*WHAT THIS TASK INVOLVES*
Which of the lines in the data mention the string "label"? List them all.
=== RECORDS TO USE ===
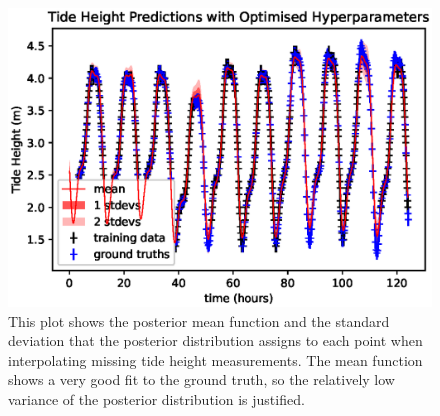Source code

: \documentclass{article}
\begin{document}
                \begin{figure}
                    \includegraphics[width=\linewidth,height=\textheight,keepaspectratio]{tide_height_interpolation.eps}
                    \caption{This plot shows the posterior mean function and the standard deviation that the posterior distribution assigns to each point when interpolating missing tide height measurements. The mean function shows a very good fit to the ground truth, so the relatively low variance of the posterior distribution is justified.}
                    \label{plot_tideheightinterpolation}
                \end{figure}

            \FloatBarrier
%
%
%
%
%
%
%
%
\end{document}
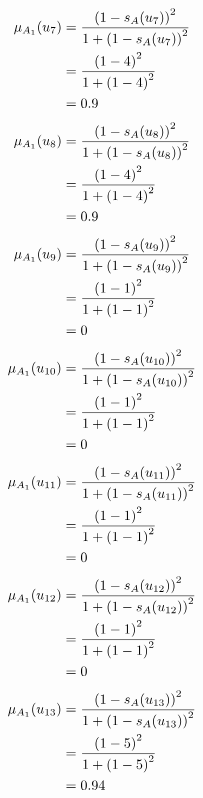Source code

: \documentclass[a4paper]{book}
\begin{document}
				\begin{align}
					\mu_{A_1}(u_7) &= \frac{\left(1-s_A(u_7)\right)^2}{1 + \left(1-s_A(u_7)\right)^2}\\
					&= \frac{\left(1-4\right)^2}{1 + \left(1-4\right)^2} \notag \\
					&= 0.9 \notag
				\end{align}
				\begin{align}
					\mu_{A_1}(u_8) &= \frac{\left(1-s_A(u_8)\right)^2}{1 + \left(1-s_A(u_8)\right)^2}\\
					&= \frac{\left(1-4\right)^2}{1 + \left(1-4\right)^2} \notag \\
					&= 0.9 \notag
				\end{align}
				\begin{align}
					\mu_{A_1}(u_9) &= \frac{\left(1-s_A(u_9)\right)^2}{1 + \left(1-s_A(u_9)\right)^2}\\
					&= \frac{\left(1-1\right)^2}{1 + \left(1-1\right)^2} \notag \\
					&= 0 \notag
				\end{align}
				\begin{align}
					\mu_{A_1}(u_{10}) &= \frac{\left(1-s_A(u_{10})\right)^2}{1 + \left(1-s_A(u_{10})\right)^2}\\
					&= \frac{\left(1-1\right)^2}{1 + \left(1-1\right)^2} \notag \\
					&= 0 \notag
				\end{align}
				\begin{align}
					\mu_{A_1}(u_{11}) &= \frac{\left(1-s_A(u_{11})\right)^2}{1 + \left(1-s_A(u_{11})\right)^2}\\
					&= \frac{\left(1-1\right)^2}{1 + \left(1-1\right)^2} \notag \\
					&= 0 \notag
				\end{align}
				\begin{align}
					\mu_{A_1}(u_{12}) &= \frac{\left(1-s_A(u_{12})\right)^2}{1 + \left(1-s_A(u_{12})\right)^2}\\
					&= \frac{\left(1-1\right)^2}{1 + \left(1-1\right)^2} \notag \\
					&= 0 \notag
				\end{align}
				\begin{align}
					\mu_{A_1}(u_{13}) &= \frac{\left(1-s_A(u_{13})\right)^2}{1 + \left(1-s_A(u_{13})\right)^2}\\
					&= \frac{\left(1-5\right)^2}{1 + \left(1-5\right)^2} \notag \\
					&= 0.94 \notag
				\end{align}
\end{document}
===
=== RECORDS TO USE ===
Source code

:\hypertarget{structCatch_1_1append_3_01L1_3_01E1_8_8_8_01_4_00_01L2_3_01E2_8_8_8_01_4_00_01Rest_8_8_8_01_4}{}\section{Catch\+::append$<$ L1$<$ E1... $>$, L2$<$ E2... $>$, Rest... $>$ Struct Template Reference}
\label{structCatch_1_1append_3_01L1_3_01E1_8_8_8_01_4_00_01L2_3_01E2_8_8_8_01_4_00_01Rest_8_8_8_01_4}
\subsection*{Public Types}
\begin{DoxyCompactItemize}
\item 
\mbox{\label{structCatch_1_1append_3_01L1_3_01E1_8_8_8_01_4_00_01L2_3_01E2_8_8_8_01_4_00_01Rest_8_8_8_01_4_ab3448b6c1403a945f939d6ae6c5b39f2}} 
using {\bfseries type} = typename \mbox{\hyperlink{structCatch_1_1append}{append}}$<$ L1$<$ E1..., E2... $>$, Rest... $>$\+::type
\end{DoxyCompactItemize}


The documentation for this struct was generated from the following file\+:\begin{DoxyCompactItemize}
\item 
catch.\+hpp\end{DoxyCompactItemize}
===
*ANSWER SECTION*
                    \label{plot_tideheightinterpolation}
\label{structCatch_1_1append_3_01L1_3_01E1_8_8_8_01_4_00_01L2_3_01E2_8_8_8_01_4_00_01Rest_8_8_8_01_4}
\mbox{\label{structCatch_1_1append_3_01L1_3_01E1_8_8_8_01_4_00_01L2_3_01E2_8_8_8_01_4_00_01Rest_8_8_8_01_4_ab3448b6c1403a945f939d6ae6c5b39f2}} 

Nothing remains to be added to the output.